(TASK TO CARRY OUT): Can you reproduce the data beneath, keeping every line exact?
=====
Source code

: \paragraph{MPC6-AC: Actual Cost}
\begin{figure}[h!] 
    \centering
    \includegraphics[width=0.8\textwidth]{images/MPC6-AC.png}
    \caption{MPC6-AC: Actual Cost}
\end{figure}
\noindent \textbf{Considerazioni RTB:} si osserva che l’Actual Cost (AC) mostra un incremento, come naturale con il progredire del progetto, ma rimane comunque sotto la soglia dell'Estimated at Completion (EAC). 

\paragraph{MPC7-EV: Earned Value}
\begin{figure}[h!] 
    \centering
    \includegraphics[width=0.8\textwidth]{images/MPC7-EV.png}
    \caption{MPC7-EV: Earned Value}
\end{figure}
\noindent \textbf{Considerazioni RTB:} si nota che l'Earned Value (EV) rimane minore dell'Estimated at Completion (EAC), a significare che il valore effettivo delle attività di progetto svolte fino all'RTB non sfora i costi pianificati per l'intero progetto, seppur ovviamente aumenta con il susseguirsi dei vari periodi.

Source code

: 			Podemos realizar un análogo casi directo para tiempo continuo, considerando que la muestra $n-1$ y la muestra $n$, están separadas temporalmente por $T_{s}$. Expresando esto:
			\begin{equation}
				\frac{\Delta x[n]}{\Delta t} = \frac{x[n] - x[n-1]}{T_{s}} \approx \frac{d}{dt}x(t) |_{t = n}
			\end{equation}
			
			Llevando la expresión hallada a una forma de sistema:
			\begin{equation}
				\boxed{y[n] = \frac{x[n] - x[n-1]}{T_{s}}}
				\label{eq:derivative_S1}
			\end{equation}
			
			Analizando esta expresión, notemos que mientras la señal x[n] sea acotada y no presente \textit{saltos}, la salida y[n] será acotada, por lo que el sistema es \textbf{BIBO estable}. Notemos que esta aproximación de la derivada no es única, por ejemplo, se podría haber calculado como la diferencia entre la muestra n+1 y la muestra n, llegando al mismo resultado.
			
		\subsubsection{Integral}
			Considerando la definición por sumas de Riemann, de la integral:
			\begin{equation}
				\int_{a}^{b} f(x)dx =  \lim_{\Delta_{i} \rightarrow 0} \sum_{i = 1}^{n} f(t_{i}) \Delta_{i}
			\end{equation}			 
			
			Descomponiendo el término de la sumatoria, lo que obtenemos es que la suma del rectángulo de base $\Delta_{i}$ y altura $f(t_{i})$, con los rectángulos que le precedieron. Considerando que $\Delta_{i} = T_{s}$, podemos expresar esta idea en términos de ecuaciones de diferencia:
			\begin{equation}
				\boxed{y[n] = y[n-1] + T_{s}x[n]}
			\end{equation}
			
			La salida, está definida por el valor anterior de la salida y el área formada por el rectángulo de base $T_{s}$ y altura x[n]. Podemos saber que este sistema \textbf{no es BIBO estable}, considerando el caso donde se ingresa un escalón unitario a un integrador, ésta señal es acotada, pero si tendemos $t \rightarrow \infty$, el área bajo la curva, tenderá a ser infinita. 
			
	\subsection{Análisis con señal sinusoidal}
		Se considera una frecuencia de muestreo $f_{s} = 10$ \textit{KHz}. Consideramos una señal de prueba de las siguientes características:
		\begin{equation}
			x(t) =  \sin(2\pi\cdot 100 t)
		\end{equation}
=====
(ANSWER TO THIS EXERCISE):
Source code

: \paragraph{MPC6-AC: Actual Cost}
\begin{figure}[h!] 
    \centering
    \includegraphics[width=0.8\textwidth]{images/MPC6-AC.png}
    \caption{MPC6-AC: Actual Cost}
\end{figure}
\noindent \textbf{Considerazioni RTB:} si osserva che l’Actual Cost (AC) mostra un incremento, come naturale con il progredire del progetto, ma rimane comunque sotto la soglia dell'Estimated at Completion (EAC). 

\paragraph{MPC7-EV: Earned Value}
\begin{figure}[h!] 
    \centering
    \includegraphics[width=0.8\textwidth]{images/MPC7-EV.png}
    \caption{MPC7-EV: Earned Value}
\end{figure}
\noindent \textbf{Considerazioni RTB:} si nota che l'Earned Value (EV) rimane minore dell'Estimated at Completion (EAC), a significare che il valore effettivo delle attività di progetto svolte fino all'RTB non sfora i costi pianificati per l'intero progetto, seppur ovviamente aumenta con il susseguirsi dei vari periodi.

Source code

: 			Podemos realizar un análogo casi directo para tiempo continuo, considerando que la muestra $n-1$ y la muestra $n$, están separadas temporalmente por $T_{s}$. Expresando esto:
			\begin{equation}
				\frac{\Delta x[n]}{\Delta t} = \frac{x[n] - x[n-1]}{T_{s}} \approx \frac{d}{dt}x(t) |_{t = n}
			\end{equation}
			
			Llevando la expresión hallada a una forma de sistema:
			\begin{equation}
				\boxed{y[n] = \frac{x[n] - x[n-1]}{T_{s}}}
				\label{eq:derivative_S1}
			\end{equation}
			
			Analizando esta expresión, notemos que mientras la señal x[n] sea acotada y no presente \textit{saltos}, la salida y[n] será acotada, por lo que el sistema es \textbf{BIBO estable}. Notemos que esta aproximación de la derivada no es única, por ejemplo, se podría haber calculado como la diferencia entre la muestra n+1 y la muestra n, llegando al mismo resultado.
			
		\subsubsection{Integral}
			Considerando la definición por sumas de Riemann, de la integral:
			\begin{equation}
				\int_{a}^{b} f(x)dx =  \lim_{\Delta_{i} \rightarrow 0} \sum_{i = 1}^{n} f(t_{i}) \Delta_{i}
			\end{equation}			 
			
			Descomponiendo el término de la sumatoria, lo que obtenemos es que la suma del rectángulo de base $\Delta_{i}$ y altura $f(t_{i})$, con los rectángulos que le precedieron. Considerando que $\Delta_{i} = T_{s}$, podemos expresar esta idea en términos de ecuaciones de diferencia:
			\begin{equation}
				\boxed{y[n] = y[n-1] + T_{s}x[n]}
			\end{equation}
			
			La salida, está definida por el valor anterior de la salida y el área formada por el rectángulo de base $T_{s}$ y altura x[n]. Podemos saber que este sistema \textbf{no es BIBO estable}, considerando el caso donde se ingresa un escalón unitario a un integrador, ésta señal es acotada, pero si tendemos $t \rightarrow \infty$, el área bajo la curva, tenderá a ser infinita. 
			
	\subsection{Análisis con señal sinusoidal}
		Se considera una frecuencia de muestreo $f_{s} = 10$ \textit{KHz}. Consideramos una señal de prueba de las siguientes características:
		\begin{equation}
			x(t) =  \sin(2\pi\cdot 100 t)
		\end{equation}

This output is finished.